[arin-discuss] neophyte IPv6 inital allocation and fee question

Paul Vixie vixie at isc.org
Thu Jul 8 11:18:27 EDT 2010


> Date: Thu, 8 Jul 2010 08:32:55 +0100
> From: <michael.dillon at bt.com>
> 
> > As a small ISP who really can't afford such an increase should we just
> > stop worrying about IPv6 at this time?  (honest question, I have plenty
> > of other issues with which to be concerned.)
> 
> Yes.  Not everyone has to get ready for IPv6 right now.
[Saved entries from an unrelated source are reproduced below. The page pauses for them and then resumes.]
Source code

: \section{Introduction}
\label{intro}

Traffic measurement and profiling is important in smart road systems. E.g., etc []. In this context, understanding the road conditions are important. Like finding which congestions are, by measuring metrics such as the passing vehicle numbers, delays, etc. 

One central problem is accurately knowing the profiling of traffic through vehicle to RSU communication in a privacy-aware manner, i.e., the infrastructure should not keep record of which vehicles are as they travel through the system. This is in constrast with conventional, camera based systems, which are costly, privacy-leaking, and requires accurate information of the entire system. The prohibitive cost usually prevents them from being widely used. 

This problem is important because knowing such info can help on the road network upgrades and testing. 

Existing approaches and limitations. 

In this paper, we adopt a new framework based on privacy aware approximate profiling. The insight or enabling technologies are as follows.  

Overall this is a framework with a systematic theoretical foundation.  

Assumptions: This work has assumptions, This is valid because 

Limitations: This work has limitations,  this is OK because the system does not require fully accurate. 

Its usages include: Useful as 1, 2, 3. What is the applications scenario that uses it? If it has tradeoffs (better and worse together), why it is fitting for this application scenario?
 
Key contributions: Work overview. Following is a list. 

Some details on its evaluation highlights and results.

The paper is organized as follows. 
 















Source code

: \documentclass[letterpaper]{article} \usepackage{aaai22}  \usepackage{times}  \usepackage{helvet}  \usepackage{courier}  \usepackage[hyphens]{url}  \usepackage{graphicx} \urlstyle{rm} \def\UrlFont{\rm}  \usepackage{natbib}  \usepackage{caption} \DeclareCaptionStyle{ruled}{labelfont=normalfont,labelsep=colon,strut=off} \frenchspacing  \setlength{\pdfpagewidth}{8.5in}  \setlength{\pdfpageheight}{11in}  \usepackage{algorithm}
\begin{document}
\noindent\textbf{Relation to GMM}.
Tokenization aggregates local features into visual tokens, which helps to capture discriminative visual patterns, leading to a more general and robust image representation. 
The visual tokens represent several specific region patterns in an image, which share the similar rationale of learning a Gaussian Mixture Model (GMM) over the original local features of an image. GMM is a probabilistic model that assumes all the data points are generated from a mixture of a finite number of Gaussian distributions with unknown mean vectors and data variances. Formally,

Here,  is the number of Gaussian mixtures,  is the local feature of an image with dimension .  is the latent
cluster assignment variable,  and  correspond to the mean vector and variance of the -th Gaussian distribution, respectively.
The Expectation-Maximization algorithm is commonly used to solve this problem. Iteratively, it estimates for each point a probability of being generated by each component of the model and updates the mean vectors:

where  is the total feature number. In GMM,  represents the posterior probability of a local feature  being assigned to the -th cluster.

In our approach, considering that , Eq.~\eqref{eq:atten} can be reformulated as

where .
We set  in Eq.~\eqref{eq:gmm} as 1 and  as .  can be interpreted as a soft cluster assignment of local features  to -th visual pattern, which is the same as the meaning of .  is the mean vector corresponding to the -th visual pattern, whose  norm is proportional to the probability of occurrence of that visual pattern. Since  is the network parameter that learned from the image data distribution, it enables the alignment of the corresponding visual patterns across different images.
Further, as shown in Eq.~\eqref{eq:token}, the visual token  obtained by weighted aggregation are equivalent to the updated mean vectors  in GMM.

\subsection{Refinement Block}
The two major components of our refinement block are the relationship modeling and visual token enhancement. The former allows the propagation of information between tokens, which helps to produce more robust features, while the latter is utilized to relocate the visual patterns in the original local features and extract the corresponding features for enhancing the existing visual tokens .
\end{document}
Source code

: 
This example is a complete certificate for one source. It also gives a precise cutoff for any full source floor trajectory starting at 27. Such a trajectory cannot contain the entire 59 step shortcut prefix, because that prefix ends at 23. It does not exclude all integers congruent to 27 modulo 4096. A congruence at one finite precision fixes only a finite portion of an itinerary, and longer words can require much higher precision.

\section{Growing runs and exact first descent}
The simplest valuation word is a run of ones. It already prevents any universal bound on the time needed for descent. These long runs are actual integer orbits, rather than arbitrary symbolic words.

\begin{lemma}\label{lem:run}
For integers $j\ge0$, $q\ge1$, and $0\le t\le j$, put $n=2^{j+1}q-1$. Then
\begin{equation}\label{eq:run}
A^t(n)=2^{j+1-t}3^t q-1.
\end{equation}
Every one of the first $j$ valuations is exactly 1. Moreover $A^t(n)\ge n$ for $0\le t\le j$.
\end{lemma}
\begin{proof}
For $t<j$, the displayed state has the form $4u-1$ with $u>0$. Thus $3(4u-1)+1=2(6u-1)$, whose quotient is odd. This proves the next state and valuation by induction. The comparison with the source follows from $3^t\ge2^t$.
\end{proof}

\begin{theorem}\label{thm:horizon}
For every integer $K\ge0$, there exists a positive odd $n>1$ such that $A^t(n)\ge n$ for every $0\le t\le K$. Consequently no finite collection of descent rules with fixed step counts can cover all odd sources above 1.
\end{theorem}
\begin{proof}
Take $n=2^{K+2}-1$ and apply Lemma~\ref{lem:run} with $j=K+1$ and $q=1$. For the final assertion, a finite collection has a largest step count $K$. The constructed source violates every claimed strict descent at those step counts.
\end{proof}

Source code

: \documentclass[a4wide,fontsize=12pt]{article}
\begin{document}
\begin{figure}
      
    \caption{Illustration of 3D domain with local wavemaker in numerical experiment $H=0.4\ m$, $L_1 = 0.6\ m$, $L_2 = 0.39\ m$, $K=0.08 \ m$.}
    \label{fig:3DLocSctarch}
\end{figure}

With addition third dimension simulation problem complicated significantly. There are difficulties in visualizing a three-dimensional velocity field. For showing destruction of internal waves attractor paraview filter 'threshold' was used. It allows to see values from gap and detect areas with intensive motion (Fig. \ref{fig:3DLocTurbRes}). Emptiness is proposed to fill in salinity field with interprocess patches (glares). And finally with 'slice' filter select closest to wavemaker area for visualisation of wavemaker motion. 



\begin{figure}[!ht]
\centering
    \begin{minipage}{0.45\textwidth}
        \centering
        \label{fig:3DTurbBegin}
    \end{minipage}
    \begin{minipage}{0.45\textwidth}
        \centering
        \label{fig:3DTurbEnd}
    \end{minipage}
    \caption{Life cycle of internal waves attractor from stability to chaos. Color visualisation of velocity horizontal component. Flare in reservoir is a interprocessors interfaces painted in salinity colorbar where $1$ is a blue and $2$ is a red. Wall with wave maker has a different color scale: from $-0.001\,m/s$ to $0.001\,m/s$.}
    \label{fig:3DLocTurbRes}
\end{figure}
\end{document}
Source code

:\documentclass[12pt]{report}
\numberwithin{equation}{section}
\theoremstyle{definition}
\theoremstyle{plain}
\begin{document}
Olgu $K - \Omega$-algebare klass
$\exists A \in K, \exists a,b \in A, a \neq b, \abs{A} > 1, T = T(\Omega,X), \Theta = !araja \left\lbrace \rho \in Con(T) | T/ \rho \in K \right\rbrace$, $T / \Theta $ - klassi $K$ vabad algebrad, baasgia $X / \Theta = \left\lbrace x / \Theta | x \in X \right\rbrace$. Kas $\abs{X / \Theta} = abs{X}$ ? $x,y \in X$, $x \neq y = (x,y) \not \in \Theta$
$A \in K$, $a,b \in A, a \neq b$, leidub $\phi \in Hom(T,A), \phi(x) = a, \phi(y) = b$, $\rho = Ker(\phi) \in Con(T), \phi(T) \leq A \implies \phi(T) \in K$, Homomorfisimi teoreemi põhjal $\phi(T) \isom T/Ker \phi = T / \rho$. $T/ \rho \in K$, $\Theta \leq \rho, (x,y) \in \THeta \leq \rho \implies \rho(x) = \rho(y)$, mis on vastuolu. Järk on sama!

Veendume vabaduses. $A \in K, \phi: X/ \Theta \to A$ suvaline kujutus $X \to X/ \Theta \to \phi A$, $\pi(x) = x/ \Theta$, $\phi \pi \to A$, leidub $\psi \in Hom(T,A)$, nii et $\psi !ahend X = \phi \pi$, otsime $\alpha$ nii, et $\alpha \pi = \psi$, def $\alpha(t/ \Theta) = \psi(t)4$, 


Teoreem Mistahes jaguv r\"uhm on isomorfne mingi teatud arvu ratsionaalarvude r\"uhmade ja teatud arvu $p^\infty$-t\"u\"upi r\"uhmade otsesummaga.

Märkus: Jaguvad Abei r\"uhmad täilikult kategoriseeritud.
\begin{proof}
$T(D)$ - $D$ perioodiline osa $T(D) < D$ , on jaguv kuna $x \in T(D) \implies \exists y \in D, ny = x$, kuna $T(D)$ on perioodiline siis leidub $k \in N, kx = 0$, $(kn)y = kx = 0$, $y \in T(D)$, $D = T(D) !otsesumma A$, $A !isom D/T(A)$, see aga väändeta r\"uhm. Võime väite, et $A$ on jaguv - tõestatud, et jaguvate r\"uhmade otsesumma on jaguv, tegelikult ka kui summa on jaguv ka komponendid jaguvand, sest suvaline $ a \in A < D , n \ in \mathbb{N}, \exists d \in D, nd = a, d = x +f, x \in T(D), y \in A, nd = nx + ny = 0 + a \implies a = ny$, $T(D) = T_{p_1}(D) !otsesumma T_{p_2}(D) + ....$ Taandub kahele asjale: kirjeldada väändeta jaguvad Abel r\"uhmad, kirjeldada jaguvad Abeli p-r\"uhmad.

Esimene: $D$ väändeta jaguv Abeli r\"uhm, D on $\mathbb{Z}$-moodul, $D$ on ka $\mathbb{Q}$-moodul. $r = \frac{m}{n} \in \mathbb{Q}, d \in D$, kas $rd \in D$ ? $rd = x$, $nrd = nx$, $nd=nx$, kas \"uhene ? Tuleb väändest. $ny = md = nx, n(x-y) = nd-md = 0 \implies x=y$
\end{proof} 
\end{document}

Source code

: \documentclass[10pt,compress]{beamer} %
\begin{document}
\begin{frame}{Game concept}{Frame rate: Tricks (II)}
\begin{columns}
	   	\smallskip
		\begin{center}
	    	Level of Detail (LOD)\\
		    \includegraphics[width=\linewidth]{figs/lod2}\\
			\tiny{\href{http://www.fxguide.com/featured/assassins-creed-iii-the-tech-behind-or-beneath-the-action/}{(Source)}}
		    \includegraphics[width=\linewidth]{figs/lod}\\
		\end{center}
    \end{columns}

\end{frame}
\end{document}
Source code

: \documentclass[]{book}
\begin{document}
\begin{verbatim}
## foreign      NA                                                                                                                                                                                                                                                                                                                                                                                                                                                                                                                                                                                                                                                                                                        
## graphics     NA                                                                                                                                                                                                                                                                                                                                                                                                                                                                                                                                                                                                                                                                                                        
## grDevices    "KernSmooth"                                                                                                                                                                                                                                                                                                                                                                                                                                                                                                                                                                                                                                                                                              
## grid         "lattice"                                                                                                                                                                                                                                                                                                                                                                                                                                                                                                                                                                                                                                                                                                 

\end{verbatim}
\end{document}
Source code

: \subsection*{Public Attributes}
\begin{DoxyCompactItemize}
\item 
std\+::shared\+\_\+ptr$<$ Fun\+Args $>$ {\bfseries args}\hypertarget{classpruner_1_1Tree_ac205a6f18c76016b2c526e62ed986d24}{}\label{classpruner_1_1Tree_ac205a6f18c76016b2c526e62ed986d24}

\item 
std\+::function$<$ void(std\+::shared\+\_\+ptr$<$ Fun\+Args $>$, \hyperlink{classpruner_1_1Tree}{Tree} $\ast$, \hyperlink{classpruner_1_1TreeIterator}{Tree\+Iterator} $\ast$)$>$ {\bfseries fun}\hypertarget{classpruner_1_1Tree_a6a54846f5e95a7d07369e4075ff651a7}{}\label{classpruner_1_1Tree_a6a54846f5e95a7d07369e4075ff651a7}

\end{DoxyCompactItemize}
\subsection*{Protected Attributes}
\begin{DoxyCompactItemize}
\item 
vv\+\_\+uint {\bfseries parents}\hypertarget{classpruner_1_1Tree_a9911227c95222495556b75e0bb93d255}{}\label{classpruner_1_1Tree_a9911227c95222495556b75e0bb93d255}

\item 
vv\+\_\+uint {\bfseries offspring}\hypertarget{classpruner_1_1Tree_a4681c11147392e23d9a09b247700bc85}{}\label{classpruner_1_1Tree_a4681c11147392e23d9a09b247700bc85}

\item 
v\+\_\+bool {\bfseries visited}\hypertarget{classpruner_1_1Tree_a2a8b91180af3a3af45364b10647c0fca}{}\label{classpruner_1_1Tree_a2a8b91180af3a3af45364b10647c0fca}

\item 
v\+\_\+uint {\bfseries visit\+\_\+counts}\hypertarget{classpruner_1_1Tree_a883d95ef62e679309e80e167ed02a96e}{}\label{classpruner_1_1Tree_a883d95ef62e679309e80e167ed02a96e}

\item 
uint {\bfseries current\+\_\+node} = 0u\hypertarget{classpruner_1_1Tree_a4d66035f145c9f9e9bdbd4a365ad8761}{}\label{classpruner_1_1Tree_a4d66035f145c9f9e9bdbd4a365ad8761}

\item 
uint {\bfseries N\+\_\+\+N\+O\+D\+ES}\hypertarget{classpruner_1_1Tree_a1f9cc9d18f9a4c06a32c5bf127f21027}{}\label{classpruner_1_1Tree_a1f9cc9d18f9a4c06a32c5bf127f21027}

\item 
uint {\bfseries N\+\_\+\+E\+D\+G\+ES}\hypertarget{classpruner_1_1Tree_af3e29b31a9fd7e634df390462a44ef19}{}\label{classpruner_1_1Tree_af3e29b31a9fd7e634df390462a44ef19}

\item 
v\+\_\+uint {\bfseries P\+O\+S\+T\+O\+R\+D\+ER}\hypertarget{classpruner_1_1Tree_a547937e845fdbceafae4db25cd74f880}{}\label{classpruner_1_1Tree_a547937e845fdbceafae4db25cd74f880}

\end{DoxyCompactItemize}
In particular if
> you are dependent on upstream providers who have not yet made IPv6
> service available to you, then there is nothing wrong with putting it
> off.

i disagree.

> Ideally you wouldn't totally ignore it but get your technical people to
> do some experimenting with ULA addresses or a tunnel to he.net when they
> have some spare moments.

i think a tunnel, to he.net or elsewhere, is an necessary immediate step
even if it means renumbering when your physical upstreams gain ipv6
capability.

i also think experimenting, either with ULA or tunnels, is a necessary
immediate step for all providers, to be sure you've at least identified
all your non-ipv6-capable servers, routers, and business processes.

> It is the national providers and large regional providers who have the
> biggest risk in not being ready with IPv6 when IPv4 runout occurs.

while that risk does increase dramatically with footprint and capital plant,
*noone* in this business can afford the risk of completely ignoring ipv6.

i'm reminded of the math for getting as many survivors as possible from a
burning building.  the most important ingredients are avoiding panic, and
beginning the evacuation as early as possible, ideally before there's even
an obvious need for urgency.

i strongly recommend that all of us get ipv6 working before there's urgency.